19 de junio de 2012

Testimonio de siete hermanos.

"Retrato de Gilbert-Marcellin Desboutin (El Artista)"
Óleo de Edouard Manet, 1875. Expuesto en el Museu
de Arte de Sao Paulo (Brasil).
Da igual mi nombre y el nombre del lugar desde el que escribo. Para la historia que les quiero contar, son detalles que sólo distraen y no quisiera por nada del mundo yo tal cosa. El caso es que soy, literalmente, un can. Sí, un perro. Más en concreto, una cachorra que hoy cumple 6 meses. Y como tal, no entiendo de razones humanas.

Cuando contaba apenas 45 días de vida y cabía en la palma de una mano fui abandonada en pleno invierno, encerrada en un cajón de plástico junto a mis otros seis hermanos mellizos. Alguien a quien no pretendo en absoluto juzgar había decidido que tal era el castigo que merecíamos por el pecado de haber nacido mestizos y sin posibilidad, por tanto, de obtener 'papeles'. Nos abandonó de madrugada y lo hizo, eso sí, a las puertas de una sociedad protectora de animales. Gesto éste, del que nunca podré estar lo suficientemente agradecida.

Nuestro instinto de supervivencia nos impulsó a mis hermanos y a mí a luchar juntos contra la helada y la falta de oxígeno durante aquellas interminables y angustiosas horas. Cuando los voluntarios de aquella sociedad llegaron por la mañana para hacer su habitual colaboración semanal nos encontraron inmóviles, sedientos y hambrientos. Al borde de la asfixia y la hipotermia. Cuando levantaron la tapa de aquella caja y el aire volvió a entrar en ella uno de mis hermanos ya no respiraba. Quiso la casualidad que, días antes, uno de aquellos voluntarios hubiese leído en internet un
folleto de cómo reanimar a un perro. Afortunadamente, los siete hermanitos pudimos sobrevivir a aquellas claustrofóbicas horas a las puertas de la muerte.
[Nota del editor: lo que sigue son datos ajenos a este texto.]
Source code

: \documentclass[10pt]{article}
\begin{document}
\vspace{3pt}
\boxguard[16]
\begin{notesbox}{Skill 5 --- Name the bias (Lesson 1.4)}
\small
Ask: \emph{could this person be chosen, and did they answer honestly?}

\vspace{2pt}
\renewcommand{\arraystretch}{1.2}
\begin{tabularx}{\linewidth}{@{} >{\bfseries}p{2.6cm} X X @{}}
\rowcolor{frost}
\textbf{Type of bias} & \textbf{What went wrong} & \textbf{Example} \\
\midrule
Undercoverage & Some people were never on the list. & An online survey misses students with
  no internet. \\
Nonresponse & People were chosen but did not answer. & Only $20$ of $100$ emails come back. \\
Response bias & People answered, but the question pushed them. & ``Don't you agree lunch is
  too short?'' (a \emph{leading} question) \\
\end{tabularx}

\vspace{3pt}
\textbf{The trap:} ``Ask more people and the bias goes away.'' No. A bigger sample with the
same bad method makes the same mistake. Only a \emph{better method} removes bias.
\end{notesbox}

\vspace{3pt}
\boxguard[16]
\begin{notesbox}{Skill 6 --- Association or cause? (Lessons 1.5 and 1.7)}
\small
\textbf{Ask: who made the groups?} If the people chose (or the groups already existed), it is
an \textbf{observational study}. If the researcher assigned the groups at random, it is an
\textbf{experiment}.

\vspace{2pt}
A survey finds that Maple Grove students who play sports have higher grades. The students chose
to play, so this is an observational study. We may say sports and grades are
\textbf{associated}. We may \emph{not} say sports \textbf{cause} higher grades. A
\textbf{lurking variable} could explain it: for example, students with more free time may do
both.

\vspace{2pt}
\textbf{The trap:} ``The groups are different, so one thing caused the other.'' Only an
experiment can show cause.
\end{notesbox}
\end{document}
Unos minutos más y los chicos y chicas que conocimos aquella mañana habrían abierto un féretro de plástico con siete minúsculos cadáveres tan peludos como inocentes.

Los días que siguieron fueron felices y al mismo tiempo tristes. Felices, entre otras cosas, porque nuestro concepto del ser humano fué cambiando poco a poco. En menos de un día habíamos sido separados precoz y súbitamente de nuestra madre y habíamos sido hacinados hasta rozar los límites de la muerte. No obstante, con las atenciones de aquellas abnegadas personas recién conocidas, que se consagraron desde el primer minuto a nuestro cuidado, fuimos poco a poco dejando de temblar, de sentir frío y fuimos dejando paulatinamente de recelar del hombre. Es más, pocos días después habíamos pasado de temerlos a extrañarlos durante las noches. Nos asombró de todos ellos su infinita capacidad para la bondad, la paciencia, la entrega y el cariño.
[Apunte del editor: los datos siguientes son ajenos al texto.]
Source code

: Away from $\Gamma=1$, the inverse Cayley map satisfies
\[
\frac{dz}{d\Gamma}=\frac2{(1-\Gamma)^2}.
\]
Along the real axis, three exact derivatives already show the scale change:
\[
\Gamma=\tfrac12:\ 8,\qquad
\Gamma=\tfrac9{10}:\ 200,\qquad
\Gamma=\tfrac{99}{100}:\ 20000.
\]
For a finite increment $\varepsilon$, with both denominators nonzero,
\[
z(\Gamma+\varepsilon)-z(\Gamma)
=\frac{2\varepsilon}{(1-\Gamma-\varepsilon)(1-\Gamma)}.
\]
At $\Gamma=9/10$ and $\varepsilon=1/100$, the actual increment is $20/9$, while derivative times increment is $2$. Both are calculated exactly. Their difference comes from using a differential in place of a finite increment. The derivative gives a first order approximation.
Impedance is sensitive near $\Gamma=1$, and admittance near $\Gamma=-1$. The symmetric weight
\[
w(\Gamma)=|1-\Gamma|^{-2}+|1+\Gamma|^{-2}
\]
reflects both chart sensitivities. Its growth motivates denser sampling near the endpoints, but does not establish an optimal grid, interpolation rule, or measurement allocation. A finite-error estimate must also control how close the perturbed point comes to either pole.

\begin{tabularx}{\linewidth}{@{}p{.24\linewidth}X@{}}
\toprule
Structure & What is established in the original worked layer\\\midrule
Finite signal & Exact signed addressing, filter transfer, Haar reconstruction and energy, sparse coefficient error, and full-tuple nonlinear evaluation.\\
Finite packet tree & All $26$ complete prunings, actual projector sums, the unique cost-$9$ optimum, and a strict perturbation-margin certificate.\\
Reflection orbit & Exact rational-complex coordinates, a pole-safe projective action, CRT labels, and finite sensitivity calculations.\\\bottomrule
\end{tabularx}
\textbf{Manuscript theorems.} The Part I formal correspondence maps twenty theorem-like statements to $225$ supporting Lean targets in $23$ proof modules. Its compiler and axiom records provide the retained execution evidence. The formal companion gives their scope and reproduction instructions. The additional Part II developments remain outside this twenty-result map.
Durante el tiempo que hemos vivido allí, no nos ha faltado nunca ni juego ni juguetes, ni comida ni compañeros, ni calor ni una caricia, ni agua fresca ni limpieza. También fueron días felices porque allí conocimos a otros muchos perros de diferentes mestizajes, pelajes, edades y tallas. Todos tenían por norma no contar sus amargas historias a los recién llegados, pero hasta una cachorra medianamente despierta como yo aprende en pocos días a leer sus biografías directamente del brillo de sus ojos y de los pliegues de su piel. Rostros y hocicos que con sus silencios y con su pausado modo de respirar narran relatos más estremecedores que cualquier ladrido o aullido que hayan oído ustedes jamás. Historias de maltrato continuado, de palizas, de desnutrición, de abandono en gasolineras o en carreteras, de peleas con apuestas, de ahorcamientos en el campo, de amputaciones, de galgos que se libraron por segundos de ser quemados vivos…

Por eso les decía a ustedes que fueron días felices pero al mismo tiempo tristes. Porque allí nos enfrentamos, por primera vez en nuestra corta vida de perros, al desconcertante contraste entre la dulzura de los humanos con los que tratábamos allí dentro y la maldad humana que podíamos intuir pululando fuera de aquellas paredes en base a las historias que oíamos, a las que suponíamos y, por supuesto, en base a las que nosotros mismos habíamos protagonizado con nuestros propios huesos.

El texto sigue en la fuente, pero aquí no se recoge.